* **Task goal**
Each line holding the word "files" must appear in the answer, copied from the entries.
━━━━━ Records for the exercise ━━━━━
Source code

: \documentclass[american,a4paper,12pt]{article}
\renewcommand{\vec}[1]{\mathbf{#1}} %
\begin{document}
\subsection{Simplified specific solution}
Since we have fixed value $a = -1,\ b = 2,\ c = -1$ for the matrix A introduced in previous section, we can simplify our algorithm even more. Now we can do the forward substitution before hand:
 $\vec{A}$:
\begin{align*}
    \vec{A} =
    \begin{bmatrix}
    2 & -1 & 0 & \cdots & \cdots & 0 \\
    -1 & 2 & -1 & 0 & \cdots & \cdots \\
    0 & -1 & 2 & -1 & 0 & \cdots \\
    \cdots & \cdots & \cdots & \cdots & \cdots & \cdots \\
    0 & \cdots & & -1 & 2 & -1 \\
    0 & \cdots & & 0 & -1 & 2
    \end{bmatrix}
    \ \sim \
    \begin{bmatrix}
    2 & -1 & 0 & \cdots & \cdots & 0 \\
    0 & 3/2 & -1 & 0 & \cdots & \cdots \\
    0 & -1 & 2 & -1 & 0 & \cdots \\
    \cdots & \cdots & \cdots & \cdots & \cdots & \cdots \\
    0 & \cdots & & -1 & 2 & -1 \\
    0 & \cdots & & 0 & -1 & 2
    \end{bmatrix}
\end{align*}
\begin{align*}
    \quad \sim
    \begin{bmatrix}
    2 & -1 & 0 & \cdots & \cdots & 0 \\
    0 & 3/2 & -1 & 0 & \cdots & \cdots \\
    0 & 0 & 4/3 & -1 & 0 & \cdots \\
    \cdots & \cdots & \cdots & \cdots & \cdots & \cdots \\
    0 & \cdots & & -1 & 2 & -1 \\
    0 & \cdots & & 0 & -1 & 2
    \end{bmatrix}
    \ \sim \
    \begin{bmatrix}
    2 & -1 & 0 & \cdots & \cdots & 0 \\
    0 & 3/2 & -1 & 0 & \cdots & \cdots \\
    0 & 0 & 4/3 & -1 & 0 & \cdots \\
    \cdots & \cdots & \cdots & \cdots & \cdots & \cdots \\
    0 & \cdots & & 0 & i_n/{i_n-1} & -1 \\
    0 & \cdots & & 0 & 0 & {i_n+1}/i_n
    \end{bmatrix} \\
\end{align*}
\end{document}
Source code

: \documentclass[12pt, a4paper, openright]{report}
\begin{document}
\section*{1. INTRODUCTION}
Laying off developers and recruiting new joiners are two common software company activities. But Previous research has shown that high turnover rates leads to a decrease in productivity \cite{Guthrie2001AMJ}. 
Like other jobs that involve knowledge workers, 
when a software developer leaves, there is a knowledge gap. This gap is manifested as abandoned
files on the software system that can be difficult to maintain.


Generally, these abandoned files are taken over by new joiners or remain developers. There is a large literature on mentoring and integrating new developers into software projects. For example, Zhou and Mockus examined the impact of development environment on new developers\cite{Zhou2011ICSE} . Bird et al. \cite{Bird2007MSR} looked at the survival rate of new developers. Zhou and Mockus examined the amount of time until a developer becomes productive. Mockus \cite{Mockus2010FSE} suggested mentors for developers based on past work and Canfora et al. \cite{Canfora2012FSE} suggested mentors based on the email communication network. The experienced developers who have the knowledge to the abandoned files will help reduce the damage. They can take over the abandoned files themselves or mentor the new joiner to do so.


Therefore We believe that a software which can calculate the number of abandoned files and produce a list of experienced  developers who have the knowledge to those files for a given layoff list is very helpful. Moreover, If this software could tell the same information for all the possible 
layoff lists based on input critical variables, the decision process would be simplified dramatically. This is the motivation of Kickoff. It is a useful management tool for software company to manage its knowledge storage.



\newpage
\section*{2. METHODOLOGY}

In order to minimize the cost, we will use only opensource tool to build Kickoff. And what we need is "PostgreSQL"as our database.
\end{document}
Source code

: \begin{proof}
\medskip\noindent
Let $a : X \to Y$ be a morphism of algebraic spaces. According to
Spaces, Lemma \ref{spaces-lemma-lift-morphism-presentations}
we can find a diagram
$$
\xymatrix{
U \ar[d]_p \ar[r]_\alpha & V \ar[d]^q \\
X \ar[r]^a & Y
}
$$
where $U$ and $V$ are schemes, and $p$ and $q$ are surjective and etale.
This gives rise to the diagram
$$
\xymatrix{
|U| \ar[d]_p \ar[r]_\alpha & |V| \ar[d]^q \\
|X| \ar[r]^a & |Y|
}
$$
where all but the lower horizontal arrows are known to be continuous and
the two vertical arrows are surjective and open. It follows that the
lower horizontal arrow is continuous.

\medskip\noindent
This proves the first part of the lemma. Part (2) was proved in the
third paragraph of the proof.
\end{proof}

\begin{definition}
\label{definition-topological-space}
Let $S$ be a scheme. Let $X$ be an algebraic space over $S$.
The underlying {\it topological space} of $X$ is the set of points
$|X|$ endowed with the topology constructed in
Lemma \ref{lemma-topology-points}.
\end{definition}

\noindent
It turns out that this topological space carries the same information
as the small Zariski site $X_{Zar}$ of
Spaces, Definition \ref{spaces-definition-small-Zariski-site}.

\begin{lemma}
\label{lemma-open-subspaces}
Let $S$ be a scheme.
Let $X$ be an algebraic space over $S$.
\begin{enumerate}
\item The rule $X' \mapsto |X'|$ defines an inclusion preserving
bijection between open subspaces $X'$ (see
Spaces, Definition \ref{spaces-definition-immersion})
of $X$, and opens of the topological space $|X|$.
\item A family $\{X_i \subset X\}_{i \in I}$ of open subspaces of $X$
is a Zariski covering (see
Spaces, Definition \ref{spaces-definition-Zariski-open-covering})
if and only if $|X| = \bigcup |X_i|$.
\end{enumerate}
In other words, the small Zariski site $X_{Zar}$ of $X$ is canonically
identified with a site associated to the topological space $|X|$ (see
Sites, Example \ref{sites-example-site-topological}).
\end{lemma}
━━━━━
* **Output of the exercise**
files on the software system that can be difficult to maintain.
Generally, these abandoned files are taken over by new joiners or remain developers. There is a large literature on mentoring and integrating new developers into software projects. For example, Zhou and Mockus examined the impact of development environment on new developers\cite{Zhou2011ICSE} . Bird et al. \cite{Bird2007MSR} looked at the survival rate of new developers. Zhou and Mockus examined the amount of time until a developer becomes productive. Mockus \cite{Mockus2010FSE} suggested mentors for developers based on past work and Canfora et al. \cite{Canfora2012FSE} suggested mentors based on the email communication network. The experienced developers who have the knowledge to the abandoned files will help reduce the damage. They can take over the abandoned files themselves or mentor the new joiner to do so.
Therefore We believe that a software which can calculate the number of abandoned files and produce a list of experienced  developers who have the knowledge to those files for a given layoff list is very helpful. Moreover, If this software could tell the same information for all the possible 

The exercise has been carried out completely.